Podcast recording day
I usually record on a Sunday. I go to a class at the gym 10am – 11am and then come home to brunch with hubby. Then it’s time to prepare for the show. The show has a basic structure:
- Theme music mentioning show sponsor, Great British Yarns (1 minute)
- Welcome, mentioning the date and thanking listeners for tuning in (I think this is really important). I normally sign post the format of the episode and introduce the first section by suggesting listeners “grab a drink (this varies) and a crafty work-in-progress”.
- The first show section will always be about my recent creative exploits, usually knitting first.
- Then I move on to a main show topic.
- There might be a giveaway next.
- Then the Guernsey section of the show.
- I add new topics and take away sections as it suits in order to fit the show to what I have to say.
The first thing I do is type up a basic show script. This consists of section headings and bullet pointed notes to prompt what I am going to say. In the early days, I wrote a full script, now I just do bullet points. While the script is printing out, I’ll usually grab some water and set up my kit.
You can find my kit list here: Podcasting Resources. Basically I plug my microphone into the laptop and open up Garageband. I set the microphone on a stand and place it on a book or a towel to try and absorb any vibrations (my laptop is really noisy). I place a pop filter on the mic and grab my headphones for listening back.
Then it’s time to settle in and record the show. I import a pre-recorded intro, outro and incidental music into the software and listen back (on headphones) and edit, section by section. I prefer editing “on the fly”. The show is recorded in Garageband using the previous episode as a template. I spend a while tweaking levels (and still rarely get them right) and it takes me a while to get my podcasting voice going!
Once the basic show is recorded I write a short paragraph describing the episode and decide on a title for it. I save the show using a specified naming format and export it as an MP3. Recording 30 mins of audio usually takes me between 1 and 2 hours.
At this point I listen to the whole episode on headphones, pausing to note the time of each section and draft the show notes. I have changed my show notes format so they are more search engine friendly, which is great, but they now take twice as long to write. I’d estimate that the notes for a 30 minute show take an hour to write. I draft the show notes as a WordPress blog post, using the previous episode’s notes as a template, and add links – this does not go live yet.
During this first listen through, I might have to go back to the original Garageband file and edit further. But usually it’s ok as I’ve been editing as I go.
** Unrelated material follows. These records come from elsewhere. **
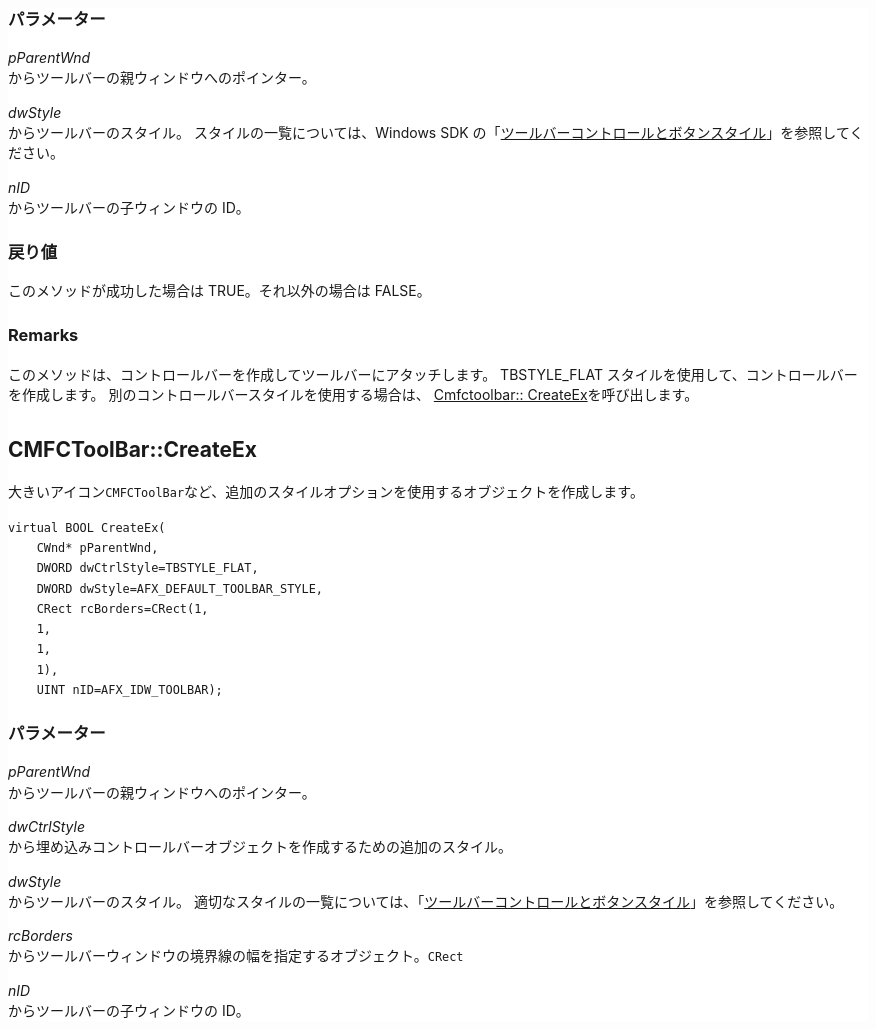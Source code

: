 ### <a name="parameters"></a>パラメーター

*pParentWnd*<br/>
からツールバーの親ウィンドウへのポインター。

*dwStyle*<br/>
からツールバーのスタイル。 スタイルの一覧については、Windows SDK の「[ツールバーコントロールとボタンスタイル](/windows/win32/Controls/toolbar-control-and-button-styles)」を参照してください。

*nID*<br/>
からツールバーの子ウィンドウの ID。

### <a name="return-value"></a>戻り値

このメソッドが成功した場合は TRUE。それ以外の場合は FALSE。

### <a name="remarks"></a>Remarks

このメソッドは、コントロールバーを作成してツールバーにアタッチします。 TBSTYLE_FLAT スタイルを使用して、コントロールバーを作成します。 別のコントロールバースタイルを使用する場合は、 [Cmfctoolbar:: CreateEx](#createex)を呼び出します。

##  <a name="createex"></a>  CMFCToolBar::CreateEx

大きいアイコン`CMFCToolBar`など、追加のスタイルオプションを使用するオブジェクトを作成します。

```
virtual BOOL CreateEx(
    CWnd* pParentWnd,
    DWORD dwCtrlStyle=TBSTYLE_FLAT,
    DWORD dwStyle=AFX_DEFAULT_TOOLBAR_STYLE,
    CRect rcBorders=CRect(1,
    1,
    1,
    1),
    UINT nID=AFX_IDW_TOOLBAR);
```

### <a name="parameters"></a>パラメーター

*pParentWnd*<br/>
からツールバーの親ウィンドウへのポインター。

*dwCtrlStyle*<br/>
から埋め込みコントロールバーオブジェクトを作成するための追加のスタイル。

*dwStyle*<br/>
からツールバーのスタイル。 適切なスタイルの一覧については、「[ツールバーコントロールとボタンスタイル](/windows/win32/Controls/toolbar-control-and-button-styles)」を参照してください。

*rcBorders*<br/>
からツールバーウィンドウの境界線の幅を指定するオブジェクト。`CRect`

*nID*<br/>
からツールバーの子ウィンドウの ID。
Once the show notes are finished and the audio has been checked, I copy and paste the show notes to Libsyn (my podcast hosting company). This usually requires further formatting. Categories and tags are added to Libsyn (and the WordPress blog post); the category is always ‘podcast’ and I use the same tags every time (I keep a list in my Evernote app and copy and paste them). I then upload the MP3 to Libsyn. This takes a short while so at this point I’ll probably make a cup of tea!
I then publish on Libsyn and this generates a URL for the audio file. I take this URL and paste it into my WordPress show notes post so people can play the episode online there too. I add my podcast banner as a featured image to the WordPress blog post and then go live.
After this, I set up a thread in the iMake Ravelry group for the episode.
I have my social networks set up in such a way that my followers on Facebook, Google+ and Twitter will be notified about the podcast straight away. Anyone who subscribes to the iMake blog by email or RSS feed will also be notified. You can check out my blog/podcast syndication set up here: blog syndication set up.
I think that’s it! I have probably missed something out, but I hope this has been of interest. Getting a podcast live can take a whole afternoon. That’s why I can only really manage 1 or 2 episodes a month. I am in awe of people who can do more!
I hope you have enjoyed going behind the scenes of the iMake podcast.